I need a vacation, can I take a break from making good financial decisions?

Got this great email the other day. It’s an excellent question. And by the way, I LOVE giving free advice.

Pete,

I’m sure you get tired of emails exactly like this one, asking for free advice – but I thought I give it a shot anyway.

I’ve been following your blog and twitter for about a year now and actively trying to get my financials in a better position. I’m 27 with a solid job, a car payment, and some credit card debt. Every purchase I make, I now ask myself if it is necessary or will it make getting out of debt more difficult.

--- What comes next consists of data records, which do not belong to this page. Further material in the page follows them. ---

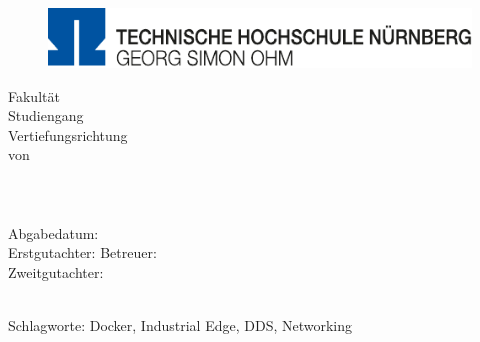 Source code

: \newpage
\thispagestyle{empty}
\section*{}
\newpage

\thispagestyle{empty}

\begin{titlepage}
	
	
	\begin{center}
		\begin{figure}
			\centering
			\includegraphics[width=\textwidth]{Bilder/TH_Logo.pdf}
		\end{figure}
		
		\Large{Fakultät \fakultaet}\\[4ex]
		
		\Large{Studiengang \studiengang}\\
		\Large{Vertiefungsrichtung \studienbereich}\\[7ex]
		
		\Large{{\art}  von}\\
		\Large{\autor}\\[7ex]
		\Large{\titel}\\[4ex]
		\Large{\semester}\\
		
		\vfill
		\large{Abgabedatum: \abgabedatum \hfill   \mbox{}}\\		
		\large{Erstgutachter: \erstgutachter \hfill Betreuer: \firmenbetreuerA \mbox{}}\\
		\large{Zweitgutachter: \zweitgutachter \hfill \firmenbetreuerB \mbox{}}\\
		\large{\mbox{}\hfill\firma}\\[2ex]
	\end{center}		
	\large{Schlagworte: Docker, Industrial Edge, DDS, Networking}
\end{titlepage}
\restoregeometry
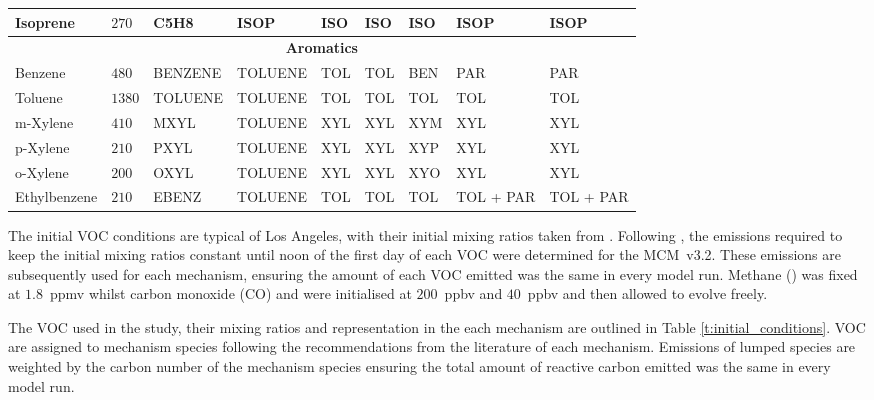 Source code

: \begin{sidewaystable}
\begin{tabular}{lllllllll}
        Isoprene & $270$ & C5H8 & ISOP & ISO & ISO & ISO & ISOP & ISOP \\ \hline
        \multicolumn{9}{c}{\textbf{Aromatics}} \\ \hline 
        Benzene & $480$ & BENZENE & TOLUENE & TOL & TOL & BEN & PAR & PAR \\
        Toluene & $1380$ & TOLUENE & TOLUENE & TOL & TOL & TOL & TOL & TOL \\
        m-Xylene & $410$ & MXYL & TOLUENE & XYL & XYL & XYM & XYL & XYL \\
        p-Xylene & $210$ & PXYL & TOLUENE & XYL & XYL & XYP & XYL & XYL \\
        o-Xylene & $200$ & OXYL & TOLUENE & XYL & XYL & XYO & XYL & XYL \\
        Ethylbenzene & $210$ & EBENZ & TOLUENE & TOL & TOL & TOL & TOL + PAR & TOL + PAR \\ \hline \hline
    \end{tabular}
    \vspace{1mm}
    \caption{VOC present in Los Angeles, mixing ratios taken from \citet{Baker:2008} and their representation in each chemical mechanism. The representation of the VOC in each mechanism is based upon the recommendations of the literature for each mechanism.}
    \vspace{-4mm}
    \label{t:initial_conditions}
\end{sidewaystable}

The initial VOC conditions are typical of Los Angeles, with their initial mixing ratios taken from \citet{Baker:2008}. 
Following \citet{Butler:2011}, the emissions required to keep the initial mixing ratios constant until noon of the first day of each VOC were determined for the \mbox{MCM v3.2.}
These emissions are subsequently used for each mechanism, ensuring the amount of each VOC emitted was the same in every model run.
Methane () was fixed at \mbox{$1.8$ ppmv} whilst carbon monoxide (CO) and  were initialised at \mbox{$200$ ppbv} and \mbox{$40$ ppbv} and then allowed to evolve freely.

The VOC used in the study, their mixing ratios and representation in the each mechanism are outlined in Table \ref{t:initial_conditions}.
VOC are assigned to mechanism species following the recommendations from the literature of each mechanism.
Emissions of lumped species are weighted by the carbon number of the mechanism species ensuring the total amount of reactive carbon emitted was the same in every model run.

My girlfriend of a year is also on board with this and has also made a commitment to save and stay out of debt.

The issue becomes at what point are you allowed to spend money? She would really like to take a vacation together later this year. Every time I think about it I think of how far that $500-$1000 I will spend could go towards my debt. And I know for her it would either take a hit on her savings, or go right on a credit card. 

When I try to save so much money each month to put towards my credit card, it seems counter productive to take some of that for a vacation fund. We’ve looked at cruises to avoid food costs, all inclusive resorts to avoid drink costs, but the costs of all these just get overwhelming. I’m inclined to just say we can’t afford it this year, but I’m sure I will feel like this every year it comes up. I hate spending so much money on a trip that is over before you know it. But at some point, doesn’t everyone need a little time away to relax on a beach?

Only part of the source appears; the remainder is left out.